Subtraction doesn't need to stop in your planting beds, Our clients are amazed at how much better their yards look after the demolition phase, when we've removed not just non-performing plants, but low borders, unnecessary hardscape, and crumbling garden art. While "demo" doesn't need to be extensive, an empty palette is a relief and an opportunity to create a better, simpler, more beautiful space.
"Sometimes you have to think and think to get something simple" - Ron Lutsko
Filling a hole in a bed can feel a little daunting. In our plantings, we've don't look far for our first ideas. We consider what plants in that bed, or similar nearby beds, are thriving, and work from there. Often, we're able to incorporate and expand on a nearby success story.

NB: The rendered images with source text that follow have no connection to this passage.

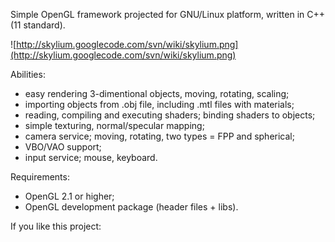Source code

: Simple OpenGL framework projected for GNU/Linux platform, written in C++ (11 standard).

![http://skylium.googlecode.com/svn/wiki/skylium.png](http://skylium.googlecode.com/svn/wiki/skylium.png)

Abilities:
  * easy rendering 3-dimentional objects, moving, rotating, scaling;
  * importing objects from .obj file, including .mtl files with materials;
  * reading, compiling and executing shaders; binding shaders to objects;
  * simple texturing, normal/specular mapping;
  * camera service; moving, rotating, two types = FPP and spherical;
  * VBO/VAO support;
  * input service; mouse, keyboard.

Requirements:
  * OpenGL 2.1 or higher;
  * OpenGL development package (header files + libs).

If you like this project:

In new beds or just filling in, planting in groups of three to forty creates a coherent, rich palette with the added bonus of lower maintenance. You can create waves of year-round color and texture by selecting the best performing plants for your space.
Beyond planting beds, we believe in simple features and clean, strong lines in the hardscape (a concept that needs its own newsletter or three). Simplifying the "hard" elements of a garden doesn't require a complete remodel, however. Most spaces have elements in which a little simplification would go a long way. The edges of lawns are one place to consider. Could a straight or curved line make the lawn a simpler, more pleasing shape? What if you were to cut out that peninsula of sod, and connect the surrounding beds?
Consider paring down or reorganizing anything that adds clutter to your space. From pots to garden ornaments, we sometimes just have too much stuff. Did you know that some good gardens never make it past the magazine editors, because they have too many little distractions in the beds, around the seating areas and everywhere else? Removing a few things and concentrating others into an higher impact feature will focus attention on the best parts of your garden, rather than distracting from them. The collection of pots in the photo of our bench, below, "works" because we clustered them together at an important spot.
iMake room for people
We often describe ourselves as a garden design/build company, but we really think of ourselves as creating outdoor spaces for people. Building a space that lets you, your family and friends spend more time in your garden is our primary goal. Of course, building a comfortable, human scale space can be a major undertaking, but it can also be as simple as improving a path, so you walk through the garden more often, or adding a bench with a pretty view. We have many ideas about creating seating areas and other people-friendly spaces, but the fundamentals are simple:
- Comfort - make sure seats and benches are comfortable, substantial and stable. Take time to level the seats and their foundation.
- Breathing room - broad paths and open seating areas are more inviting and don't get lost in the summer jungle.
- Quality - do your homework and prep work before laying a path or any hardscape. Solid footing is vital, as unstable, uneven surfaces can keep people away.
iA little less water goes a long way
When we first planted our garden, we gave our plants a running start with great soil, a little food and plenty of water. As the plants established good root systems, most showed little stress in hotter, drier periods. A few plants, however, would wilt and crisp at the tips if we didn't increase the irrigation. For awhile, we watered enough to keep those plants, if not happy, then not miserable or dead. But somehow it didn't feel right to irrigate an entire garden to accommodate a few plants.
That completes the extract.